Hace 13 años se publicó el icónico
libro de Lydia Cacho “Los demonios de Edén”, en el cual se exhibe una red de
explotación sexual infantil protegida y auspiciada por empresarios poderosos y
altos funcionarios estatales y federales. Uno de los señalados de participar en
dicho entramado criminal, el empresario Kamel Nacif Borge, denunció a la
periodista ante la Procuraduría General de Justicia del Estado de Puebla por
los supuestos delitos de difamación y calumnias.

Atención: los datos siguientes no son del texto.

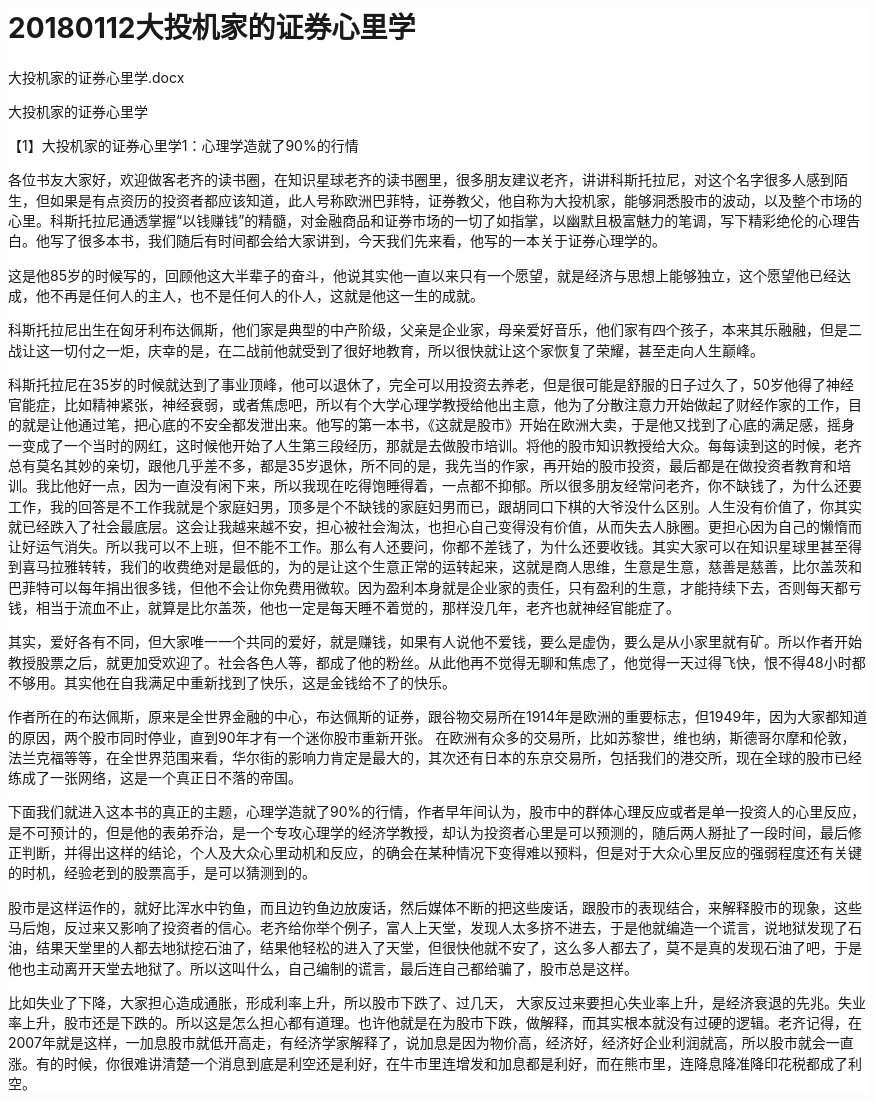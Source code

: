 # 20180112大投机家的证券心里学
大投机家的证券心里学.docx
  
大投机家的证券心里学

 

【1】大投机家的证券心里学1：心理学造就了90%的行情

 

各位书友大家好，欢迎做客老齐的读书圈，在知识星球老齐的读书圈里，很多朋友建议老齐，讲讲科斯托拉尼，对这个名字很多人感到陌生，但如果是有点资历的投资者都应该知道，此人号称欧洲巴菲特，证券教父，他自称为大投机家，能够洞悉股市的波动，以及整个市场的心里。科斯托拉尼通透掌握“以钱赚钱”的精髓，对金融商品和证券市场的一切了如指掌，以幽默且极富魅力的笔调，写下精彩绝伦的心理告白。他写了很多本书，我们随后有时间都会给大家讲到，今天我们先来看，他写的一本关于证券心理学的。

 

这是他85岁的时候写的，回顾他这大半辈子的奋斗，他说其实他一直以来只有一个愿望，就是经济与思想上能够独立，这个愿望他已经达成，他不再是任何人的主人，也不是任何人的仆人，这就是他这一生的成就。

 

科斯托拉尼出生在匈牙利布达佩斯，他们家是典型的中产阶级，父亲是企业家，母亲爱好音乐，他们家有四个孩子，本来其乐融融，但是二战让这一切付之一炬，庆幸的是，在二战前他就受到了很好地教育，所以很快就让这个家恢复了荣耀，甚至走向人生巅峰。

 

科斯托拉尼在35岁的时候就达到了事业顶峰，他可以退休了，完全可以用投资去养老，但是很可能是舒服的日子过久了，50岁他得了神经官能症，比如精神紧张，神经衰弱，或者焦虑吧，所以有个大学心理学教授给他出主意，他为了分散注意力开始做起了财经作家的工作，目的就是让他通过笔，把心底的不安全都发泄出来。他写的第一本书，《这就是股市》开始在欧洲大卖，于是他又找到了心底的满足感，摇身一变成了一个当时的网红，这时候他开始了人生第三段经历，那就是去做股市培训。将他的股市知识教授给大众。每每读到这的时候，老齐总有莫名其妙的亲切，跟他几乎差不多，都是35岁退休，所不同的是，我先当的作家，再开始的股市投资，最后都是在做投资者教育和培训。我比他好一点，因为一直没有闲下来，所以我现在吃得饱睡得着，一点都不抑郁。所以很多朋友经常问老齐，你不缺钱了，为什么还要工作，我的回答是不工作我就是个家庭妇男，顶多是个不缺钱的家庭妇男而已，跟胡同口下棋的大爷没什么区别。人生没有价值了，你其实就已经跌入了社会最底层。这会让我越来越不安，担心被社会淘汰，也担心自己变得没有价值，从而失去人脉圈。更担心因为自己的懒惰而让好运气消失。所以我可以不上班，但不能不工作。那么有人还要问，你都不差钱了，为什么还要收钱。其实大家可以在知识星球里甚至得到喜马拉雅转转，我们的收费绝对是最低的，为的是让这个生意正常的运转起来，这就是商人思维，生意是生意，慈善是慈善，比尔盖茨和巴菲特可以每年捐出很多钱，但他不会让你免费用微软。因为盈利本身就是企业家的责任，只有盈利的生意，才能持续下去，否则每天都亏钱，相当于流血不止，就算是比尔盖茨，他也一定是每天睡不着觉的，那样没几年，老齐也就神经官能症了。

 

其实，爱好各有不同，但大家唯一一个共同的爱好，就是赚钱，如果有人说他不爱钱，要么是虚伪，要么是从小家里就有矿。所以作者开始教授股票之后，就更加受欢迎了。社会各色人等，都成了他的粉丝。从此他再不觉得无聊和焦虑了，他觉得一天过得飞快，恨不得48小时都不够用。其实他在自我满足中重新找到了快乐，这是金钱给不了的快乐。

 

作者所在的布达佩斯，原来是全世界金融的中心，布达佩斯的证券，跟谷物交易所在1914年是欧洲的重要标志，但1949年，因为大家都知道的原因，两个股市同时停业，直到90年才有一个迷你股市重新开张。 在欧洲有众多的交易所，比如苏黎世，维也纳，斯德哥尔摩和伦敦，法兰克福等等，在全世界范围来看，华尔街的影响力肯定是最大的，其次还有日本的东京交易所，包括我们的港交所，现在全球的股市已经练成了一张网络，这是一个真正日不落的帝国。

 

下面我们就进入这本书的真正的主题，心理学造就了90%的行情，作者早年间认为，股市中的群体心理反应或者是单一投资人的心里反应，是不可预计的，但是他的表弟乔治，是一个专攻心理学的经济学教授，却认为投资者心里是可以预测的，随后两人掰扯了一段时间，最后修正判断，并得出这样的结论，个人及大众心里动机和反应，的确会在某种情况下变得难以预料，但是对于大众心里反应的强弱程度还有关键的时机，经验老到的股票高手，是可以猜测到的。

 

股市是这样运作的，就好比浑水中钓鱼，而且边钓鱼边放废话，然后媒体不断的把这些废话，跟股市的表现结合，来解释股市的现象，这些马后炮，反过来又影响了投资者的信心。老齐给你举个例子，富人上天堂，发现人太多挤不进去，于是他就编造一个谎言，说地狱发现了石油，结果天堂里的人都去地狱挖石油了，结果他轻松的进入了天堂，但很快他就不安了，这么多人都去了，莫不是真的发现石油了吧，于是他也主动离开天堂去地狱了。所以这叫什么，自己编制的谎言，最后连自己都给骗了，股市总是这样。

 

比如失业了下降，大家担心造成通胀，形成利率上升，所以股市下跌了、过几天， 大家反过来要担心失业率上升，是经济衰退的先兆。失业率上升，股市还是下跌的。所以这是怎么担心都有道理。也许他就是在为股市下跌，做解释，而其实根本就没有过硬的逻辑。老齐记得，在2007年就是这样，一加息股市就低开高走，有经济学家解释了，说加息是因为物价高，经济好，经济好企业利润就高，所以股市就会一直涨。有的时候，你很难讲清楚一个消息到底是利空还是利好，在牛市里连增发和加息都是利好，而在熊市里，连降息降准降印花税都成了利空。
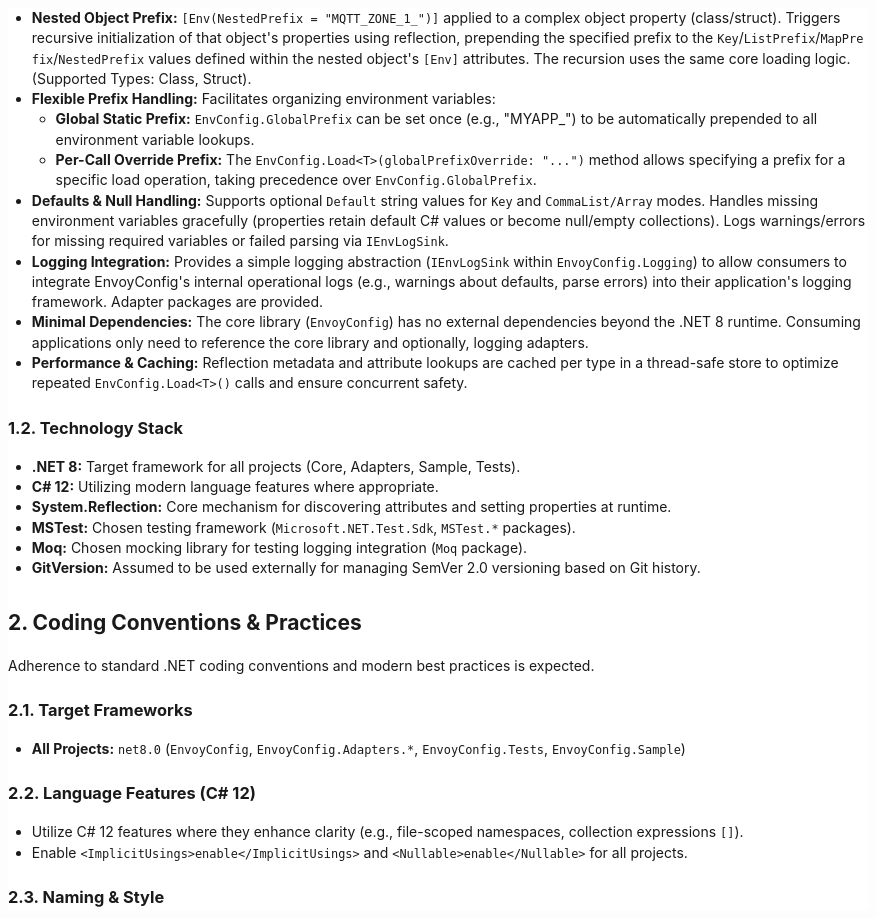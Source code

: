   * **Nested Object Prefix:** `[Env(NestedPrefix = "MQTT_ZONE_1_")]` applied to a complex object property (class/struct). Triggers recursive initialization of that object's properties using reflection, prepending the specified prefix to the `Key`/`ListPrefix`/`MapPrefix`/`NestedPrefix` values defined within the nested object's `[Env]` attributes. The recursion uses the same core loading logic. (Supported Types: Class, Struct).
* **Flexible Prefix Handling:** Facilitates organizing environment variables:
  * **Global Static Prefix:** `EnvConfig.GlobalPrefix` can be set once (e.g., "MYAPP\_") to be automatically prepended to all environment variable lookups.
  * **Per-Call Override Prefix:** The `EnvConfig.Load<T>(globalPrefixOverride: "...")` method allows specifying a prefix for a specific load operation, taking precedence over `EnvConfig.GlobalPrefix`.
* **Defaults & Null Handling:** Supports optional `Default` string values for `Key` and `CommaList/Array` modes. Handles missing environment variables gracefully (properties retain default C# values or become null/empty collections). Logs warnings/errors for missing required variables or failed parsing via `IEnvLogSink`.
* **Logging Integration:** Provides a simple logging abstraction (`IEnvLogSink` within `EnvoyConfig.Logging`) to allow consumers to integrate EnvoyConfig's internal operational logs (e.g., warnings about defaults, parse errors) into their application's logging framework. Adapter packages are provided.
* **Minimal Dependencies:** The core library (`EnvoyConfig`) has no external dependencies beyond the .NET 8 runtime. Consuming applications only need to reference the core library and optionally, logging adapters.
* **Performance & Caching:** Reflection metadata and attribute lookups are cached per type in a thread-safe store to optimize repeated `EnvConfig.Load<T>()` calls and ensure concurrent safety.

### 1.2. Technology Stack

* **.NET 8:** Target framework for all projects (Core, Adapters, Sample, Tests).
* **C# 12:** Utilizing modern language features where appropriate.
* **System.Reflection:** Core mechanism for discovering attributes and setting properties at runtime.
* **MSTest:** Chosen testing framework (`Microsoft.NET.Test.Sdk`, `MSTest.*` packages).
* **Moq:** Chosen mocking library for testing logging integration (`Moq` package).
* **GitVersion:** Assumed to be used externally for managing SemVer 2.0 versioning based on Git history.

## 2. Coding Conventions & Practices

Adherence to standard .NET coding conventions and modern best practices is expected.

### 2.1. Target Frameworks

* **All Projects:** `net8.0` (`EnvoyConfig`, `EnvoyConfig.Adapters.*`, `EnvoyConfig.Tests`, `EnvoyConfig.Sample`)

### 2.2. Language Features (C# 12)

* Utilize C# 12 features where they enhance clarity (e.g., file-scoped namespaces, collection expressions `[]`).
* Enable `<ImplicitUsings>enable</ImplicitUsings>` and `<Nullable>enable</Nullable>` for all projects.

### 2.3. Naming & Style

Con celeridad inusitada se integró la
averiguación previa, se consignó ante una Jueza Quinto de lo Penal, y ésta, en
principio, se declaró incompetente. El Ministerio Público de Puebla volvió a
consignar prácticamente con las mismas pruebas. Para diciembre de 2005 la
jueza, extrañamente, ya había cambiado de opinión y en esta ocasión sí ordenó
la aprehensión contra Lydia.
Lo que pasó después quedaría
registrado como una historia infame y dolorosa de la justicia mexicana. El 16
de diciembre de 2005, policías judiciales de Puebla, apoyados por sus homólogos
de Quintana Roo y agentes privados de Nacif, detuvieron a Lydia a las afueras
del Centro Integral de Atención a la Mujer en Cancún. Nunca le mostraron la
orden de detención ni le informaron los motivos. La llevaron a los separos de
la Procuraduría de Quintana Roo y la incomunicaron, desoyeron las peticiones de
no llevarla por tierra debido a que recién se recuperaba de una bronquitis, y
acto seguido, se la llevaron a Puebla.
En el trayecto de 20 horas la
periodista sufrió amenazas, agresiones físicas, verbales e intimidaciones
sexuales. Ante las múltiples acciones de denuncia pública desplegadas por
amistades y organizaciones solidarias, las autoridades poblanas pretendieron
mitigar las violaciones graves cometidas contra Lydia. En la caseta de entrada
al estado de Puebla, cambiaron a la periodista a un automóvil con policías
judiciales mujeres con la intención de simular que fue custodiada con las
condiciones mínimas que garantizaban su integridad personal. Ya en las celdas
del Cereso en Puebla sufrió nuevas agresiones.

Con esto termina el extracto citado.